> Brief
Your answer must hold only the lines below from the line containing "- to get notified" through the line containing "- email sending script", each reproduced exactly.

> Excerpted data

>>>

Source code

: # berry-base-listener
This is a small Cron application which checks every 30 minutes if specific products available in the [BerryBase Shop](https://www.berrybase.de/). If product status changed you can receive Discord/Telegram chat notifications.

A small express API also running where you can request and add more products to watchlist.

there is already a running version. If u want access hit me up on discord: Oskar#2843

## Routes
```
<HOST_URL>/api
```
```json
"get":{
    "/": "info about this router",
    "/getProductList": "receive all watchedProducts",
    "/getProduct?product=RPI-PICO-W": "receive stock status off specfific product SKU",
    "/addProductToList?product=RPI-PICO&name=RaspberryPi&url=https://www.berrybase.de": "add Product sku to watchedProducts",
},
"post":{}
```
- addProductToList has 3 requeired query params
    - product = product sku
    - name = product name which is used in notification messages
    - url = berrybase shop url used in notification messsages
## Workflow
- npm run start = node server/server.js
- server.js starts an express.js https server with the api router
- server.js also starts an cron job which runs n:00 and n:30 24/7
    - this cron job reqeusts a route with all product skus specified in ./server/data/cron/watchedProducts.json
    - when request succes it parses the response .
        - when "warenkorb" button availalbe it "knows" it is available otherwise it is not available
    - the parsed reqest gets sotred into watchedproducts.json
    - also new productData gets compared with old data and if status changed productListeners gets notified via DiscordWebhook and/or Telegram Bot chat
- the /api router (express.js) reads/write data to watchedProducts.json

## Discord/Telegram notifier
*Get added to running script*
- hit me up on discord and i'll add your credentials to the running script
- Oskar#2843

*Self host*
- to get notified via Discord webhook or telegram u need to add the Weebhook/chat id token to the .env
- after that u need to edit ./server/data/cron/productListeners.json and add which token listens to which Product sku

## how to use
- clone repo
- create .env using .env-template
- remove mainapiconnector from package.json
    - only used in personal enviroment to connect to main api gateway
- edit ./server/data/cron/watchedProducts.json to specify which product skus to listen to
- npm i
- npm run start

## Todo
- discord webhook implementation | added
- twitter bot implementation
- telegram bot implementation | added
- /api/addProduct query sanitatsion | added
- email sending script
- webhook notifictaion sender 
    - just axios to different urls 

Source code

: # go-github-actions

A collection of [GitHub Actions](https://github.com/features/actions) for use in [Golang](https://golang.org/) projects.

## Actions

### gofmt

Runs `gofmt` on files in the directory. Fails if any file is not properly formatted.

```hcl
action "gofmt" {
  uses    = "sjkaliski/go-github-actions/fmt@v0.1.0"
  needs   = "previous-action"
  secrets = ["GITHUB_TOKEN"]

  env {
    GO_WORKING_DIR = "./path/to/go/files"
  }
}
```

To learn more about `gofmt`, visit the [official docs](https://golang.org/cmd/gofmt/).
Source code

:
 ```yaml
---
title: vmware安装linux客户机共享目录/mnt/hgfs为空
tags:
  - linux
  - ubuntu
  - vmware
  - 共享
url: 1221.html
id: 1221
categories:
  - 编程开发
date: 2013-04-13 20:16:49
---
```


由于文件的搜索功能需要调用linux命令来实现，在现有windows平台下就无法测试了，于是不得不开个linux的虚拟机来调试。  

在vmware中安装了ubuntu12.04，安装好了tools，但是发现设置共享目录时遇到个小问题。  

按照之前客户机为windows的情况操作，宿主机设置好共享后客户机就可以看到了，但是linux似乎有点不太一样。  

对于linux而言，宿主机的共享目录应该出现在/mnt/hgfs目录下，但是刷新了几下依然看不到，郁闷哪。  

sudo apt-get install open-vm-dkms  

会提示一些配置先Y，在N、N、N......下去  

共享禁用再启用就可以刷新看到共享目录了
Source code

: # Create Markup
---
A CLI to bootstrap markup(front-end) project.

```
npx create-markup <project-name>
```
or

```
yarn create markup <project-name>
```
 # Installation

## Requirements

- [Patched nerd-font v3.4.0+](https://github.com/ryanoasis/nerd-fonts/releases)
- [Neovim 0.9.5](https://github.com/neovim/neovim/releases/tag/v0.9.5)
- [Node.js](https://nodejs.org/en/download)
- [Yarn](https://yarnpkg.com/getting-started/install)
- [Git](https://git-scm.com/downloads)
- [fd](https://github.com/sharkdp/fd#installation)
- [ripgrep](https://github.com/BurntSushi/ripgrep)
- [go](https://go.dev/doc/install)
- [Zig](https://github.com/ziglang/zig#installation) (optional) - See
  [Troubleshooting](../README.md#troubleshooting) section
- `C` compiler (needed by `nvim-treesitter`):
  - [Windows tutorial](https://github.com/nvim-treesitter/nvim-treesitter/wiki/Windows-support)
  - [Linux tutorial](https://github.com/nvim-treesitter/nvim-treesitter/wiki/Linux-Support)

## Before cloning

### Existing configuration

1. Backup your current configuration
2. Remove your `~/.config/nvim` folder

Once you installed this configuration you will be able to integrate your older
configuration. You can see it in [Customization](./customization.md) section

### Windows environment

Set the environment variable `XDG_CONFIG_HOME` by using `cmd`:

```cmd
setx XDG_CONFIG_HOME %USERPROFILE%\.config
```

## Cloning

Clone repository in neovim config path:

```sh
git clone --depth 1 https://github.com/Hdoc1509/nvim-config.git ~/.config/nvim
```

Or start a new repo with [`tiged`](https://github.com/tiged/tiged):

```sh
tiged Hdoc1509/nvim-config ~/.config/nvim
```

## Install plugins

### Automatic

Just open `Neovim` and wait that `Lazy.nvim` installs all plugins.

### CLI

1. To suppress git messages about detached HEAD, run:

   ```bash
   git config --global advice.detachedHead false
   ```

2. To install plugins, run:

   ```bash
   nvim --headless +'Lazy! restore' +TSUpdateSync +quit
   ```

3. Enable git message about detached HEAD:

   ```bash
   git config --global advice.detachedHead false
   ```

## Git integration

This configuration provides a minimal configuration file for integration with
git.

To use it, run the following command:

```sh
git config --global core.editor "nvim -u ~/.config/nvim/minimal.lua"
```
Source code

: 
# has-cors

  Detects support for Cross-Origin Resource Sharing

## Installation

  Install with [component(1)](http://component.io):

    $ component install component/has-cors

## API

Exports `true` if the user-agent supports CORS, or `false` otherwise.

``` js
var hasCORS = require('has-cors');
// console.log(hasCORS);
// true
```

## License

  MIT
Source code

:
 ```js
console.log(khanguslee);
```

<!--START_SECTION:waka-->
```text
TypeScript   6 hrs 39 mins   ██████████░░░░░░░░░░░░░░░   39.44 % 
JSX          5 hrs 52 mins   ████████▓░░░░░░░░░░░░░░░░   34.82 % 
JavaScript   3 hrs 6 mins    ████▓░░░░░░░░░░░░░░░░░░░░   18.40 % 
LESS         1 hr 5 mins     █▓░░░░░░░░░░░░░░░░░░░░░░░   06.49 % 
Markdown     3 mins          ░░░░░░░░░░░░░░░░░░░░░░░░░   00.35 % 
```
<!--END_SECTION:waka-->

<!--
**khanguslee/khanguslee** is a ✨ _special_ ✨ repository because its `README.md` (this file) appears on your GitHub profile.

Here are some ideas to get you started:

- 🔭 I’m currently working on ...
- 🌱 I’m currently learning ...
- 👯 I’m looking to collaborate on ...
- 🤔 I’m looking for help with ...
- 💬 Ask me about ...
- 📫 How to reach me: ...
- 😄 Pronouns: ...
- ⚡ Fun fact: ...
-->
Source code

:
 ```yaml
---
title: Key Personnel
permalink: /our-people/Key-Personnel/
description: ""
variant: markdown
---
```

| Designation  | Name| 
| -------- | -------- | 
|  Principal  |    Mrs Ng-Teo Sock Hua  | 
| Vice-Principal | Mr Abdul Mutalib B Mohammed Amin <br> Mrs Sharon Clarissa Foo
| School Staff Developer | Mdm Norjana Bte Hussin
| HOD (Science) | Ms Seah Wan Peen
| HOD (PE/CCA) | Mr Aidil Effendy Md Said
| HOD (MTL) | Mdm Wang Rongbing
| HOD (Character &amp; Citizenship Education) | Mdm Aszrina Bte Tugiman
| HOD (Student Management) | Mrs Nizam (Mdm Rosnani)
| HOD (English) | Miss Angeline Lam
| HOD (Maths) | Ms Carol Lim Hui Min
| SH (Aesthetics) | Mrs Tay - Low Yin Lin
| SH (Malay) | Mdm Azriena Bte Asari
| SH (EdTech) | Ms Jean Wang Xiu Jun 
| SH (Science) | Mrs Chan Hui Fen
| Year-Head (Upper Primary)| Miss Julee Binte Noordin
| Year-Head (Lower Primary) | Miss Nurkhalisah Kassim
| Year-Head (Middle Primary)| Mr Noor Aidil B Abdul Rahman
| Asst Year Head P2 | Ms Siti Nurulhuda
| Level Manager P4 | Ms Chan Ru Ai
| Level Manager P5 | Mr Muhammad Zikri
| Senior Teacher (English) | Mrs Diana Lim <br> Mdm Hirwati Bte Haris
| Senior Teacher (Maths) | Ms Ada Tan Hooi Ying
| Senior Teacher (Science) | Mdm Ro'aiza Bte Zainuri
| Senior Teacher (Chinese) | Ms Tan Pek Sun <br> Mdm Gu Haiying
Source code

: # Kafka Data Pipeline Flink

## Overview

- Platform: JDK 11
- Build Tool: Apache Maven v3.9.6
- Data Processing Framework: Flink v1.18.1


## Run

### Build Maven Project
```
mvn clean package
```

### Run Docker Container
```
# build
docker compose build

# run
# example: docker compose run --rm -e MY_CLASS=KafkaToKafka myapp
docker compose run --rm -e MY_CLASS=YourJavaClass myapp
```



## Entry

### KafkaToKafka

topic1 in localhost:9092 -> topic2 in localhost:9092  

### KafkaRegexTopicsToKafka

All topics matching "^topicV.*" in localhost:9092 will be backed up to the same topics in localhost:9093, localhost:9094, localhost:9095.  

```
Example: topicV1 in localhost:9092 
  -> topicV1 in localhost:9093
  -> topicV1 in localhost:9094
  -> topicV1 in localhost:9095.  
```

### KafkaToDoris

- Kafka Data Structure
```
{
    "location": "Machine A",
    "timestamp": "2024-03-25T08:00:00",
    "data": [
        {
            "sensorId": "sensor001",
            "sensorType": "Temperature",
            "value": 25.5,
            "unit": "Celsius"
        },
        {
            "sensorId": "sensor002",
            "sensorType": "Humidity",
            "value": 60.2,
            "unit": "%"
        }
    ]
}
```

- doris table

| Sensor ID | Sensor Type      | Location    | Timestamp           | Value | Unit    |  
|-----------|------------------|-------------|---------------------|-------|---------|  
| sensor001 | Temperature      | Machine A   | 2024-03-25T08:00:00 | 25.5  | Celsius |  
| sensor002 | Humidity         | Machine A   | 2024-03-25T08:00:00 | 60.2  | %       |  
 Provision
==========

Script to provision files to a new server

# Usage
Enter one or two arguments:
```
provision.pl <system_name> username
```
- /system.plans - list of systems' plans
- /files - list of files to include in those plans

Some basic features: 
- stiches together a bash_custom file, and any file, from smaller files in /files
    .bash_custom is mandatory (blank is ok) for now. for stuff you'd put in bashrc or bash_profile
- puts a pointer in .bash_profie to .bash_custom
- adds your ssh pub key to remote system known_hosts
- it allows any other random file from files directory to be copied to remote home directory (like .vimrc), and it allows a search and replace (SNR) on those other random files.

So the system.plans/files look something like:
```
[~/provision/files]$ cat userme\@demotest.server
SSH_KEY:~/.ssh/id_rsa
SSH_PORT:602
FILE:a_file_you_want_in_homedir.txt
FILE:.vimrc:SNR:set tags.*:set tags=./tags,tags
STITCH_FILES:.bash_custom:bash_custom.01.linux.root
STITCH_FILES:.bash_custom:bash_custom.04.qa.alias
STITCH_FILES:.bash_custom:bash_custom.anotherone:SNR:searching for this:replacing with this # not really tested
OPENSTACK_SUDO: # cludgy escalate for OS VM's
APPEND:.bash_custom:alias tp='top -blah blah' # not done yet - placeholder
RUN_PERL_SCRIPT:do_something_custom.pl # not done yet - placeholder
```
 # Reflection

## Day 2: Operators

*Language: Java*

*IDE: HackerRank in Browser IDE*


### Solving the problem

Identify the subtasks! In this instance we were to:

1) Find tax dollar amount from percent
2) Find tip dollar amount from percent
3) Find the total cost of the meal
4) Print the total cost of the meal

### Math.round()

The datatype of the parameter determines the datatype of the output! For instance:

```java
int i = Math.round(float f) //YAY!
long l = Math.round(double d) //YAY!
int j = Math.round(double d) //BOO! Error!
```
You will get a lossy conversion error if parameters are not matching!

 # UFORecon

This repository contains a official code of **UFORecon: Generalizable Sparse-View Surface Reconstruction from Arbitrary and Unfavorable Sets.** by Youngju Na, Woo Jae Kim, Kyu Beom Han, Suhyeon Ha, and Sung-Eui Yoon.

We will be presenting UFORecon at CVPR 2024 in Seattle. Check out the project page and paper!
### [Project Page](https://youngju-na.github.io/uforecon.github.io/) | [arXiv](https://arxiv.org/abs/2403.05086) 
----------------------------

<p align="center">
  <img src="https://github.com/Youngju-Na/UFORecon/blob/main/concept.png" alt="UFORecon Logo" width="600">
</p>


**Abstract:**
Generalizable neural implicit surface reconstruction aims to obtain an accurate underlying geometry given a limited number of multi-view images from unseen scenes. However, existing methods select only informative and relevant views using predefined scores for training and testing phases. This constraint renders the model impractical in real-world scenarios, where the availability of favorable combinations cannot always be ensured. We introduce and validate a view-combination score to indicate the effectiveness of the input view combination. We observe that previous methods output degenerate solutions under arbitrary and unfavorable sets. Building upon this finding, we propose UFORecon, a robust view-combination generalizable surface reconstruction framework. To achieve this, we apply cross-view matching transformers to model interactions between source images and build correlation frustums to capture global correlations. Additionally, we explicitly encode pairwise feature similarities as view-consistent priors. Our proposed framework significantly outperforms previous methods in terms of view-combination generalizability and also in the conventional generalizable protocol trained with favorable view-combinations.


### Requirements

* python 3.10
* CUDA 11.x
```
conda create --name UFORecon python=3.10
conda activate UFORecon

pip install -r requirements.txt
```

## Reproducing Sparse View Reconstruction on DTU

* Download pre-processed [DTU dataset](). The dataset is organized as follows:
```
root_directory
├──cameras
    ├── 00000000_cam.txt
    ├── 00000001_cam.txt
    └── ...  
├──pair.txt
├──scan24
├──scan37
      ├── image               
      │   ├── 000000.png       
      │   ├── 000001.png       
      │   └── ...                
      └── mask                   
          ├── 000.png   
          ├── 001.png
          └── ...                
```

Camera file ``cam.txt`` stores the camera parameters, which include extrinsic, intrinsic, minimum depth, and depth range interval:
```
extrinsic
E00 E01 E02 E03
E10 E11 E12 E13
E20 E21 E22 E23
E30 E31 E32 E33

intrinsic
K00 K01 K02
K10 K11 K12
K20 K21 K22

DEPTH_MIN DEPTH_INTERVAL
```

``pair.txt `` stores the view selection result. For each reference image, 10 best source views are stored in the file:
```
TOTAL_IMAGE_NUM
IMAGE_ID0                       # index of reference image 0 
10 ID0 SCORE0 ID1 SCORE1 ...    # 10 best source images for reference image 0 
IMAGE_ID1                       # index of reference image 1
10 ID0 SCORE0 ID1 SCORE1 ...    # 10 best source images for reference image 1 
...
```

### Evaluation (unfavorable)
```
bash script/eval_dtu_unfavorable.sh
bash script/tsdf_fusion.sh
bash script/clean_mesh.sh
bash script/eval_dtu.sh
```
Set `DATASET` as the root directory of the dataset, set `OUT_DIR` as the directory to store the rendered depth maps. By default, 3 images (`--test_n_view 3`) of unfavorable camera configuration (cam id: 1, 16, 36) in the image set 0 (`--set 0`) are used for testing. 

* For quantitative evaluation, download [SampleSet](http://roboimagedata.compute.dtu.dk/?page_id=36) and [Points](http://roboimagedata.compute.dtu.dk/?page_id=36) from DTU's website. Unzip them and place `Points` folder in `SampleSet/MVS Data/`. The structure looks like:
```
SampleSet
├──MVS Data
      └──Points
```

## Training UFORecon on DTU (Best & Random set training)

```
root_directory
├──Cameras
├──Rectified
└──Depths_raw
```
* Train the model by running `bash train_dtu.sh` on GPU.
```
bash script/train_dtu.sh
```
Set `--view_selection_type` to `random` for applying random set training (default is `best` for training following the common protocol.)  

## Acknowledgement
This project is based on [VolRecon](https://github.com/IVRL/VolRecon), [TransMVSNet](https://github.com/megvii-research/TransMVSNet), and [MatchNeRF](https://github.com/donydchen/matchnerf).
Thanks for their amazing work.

<<<

> Answer to this problem
- to get notified via Discord webhook or telegram u need to add the Weebhook/chat id token to the .env
- after that u need to edit ./server/data/cron/productListeners.json and add which token listens to which Product sku

## how to use
- clone repo
- create .env using .env-template
- remove mainapiconnector from package.json
    - only used in personal enviroment to connect to main api gateway
- edit ./server/data/cron/watchedProducts.json to specify which product skus to listen to
- npm i
- npm run start

## Todo
- discord webhook implementation | added
- twitter bot implementation
- telegram bot implementation | added
- /api/addProduct query sanitatsion | added
- email sending script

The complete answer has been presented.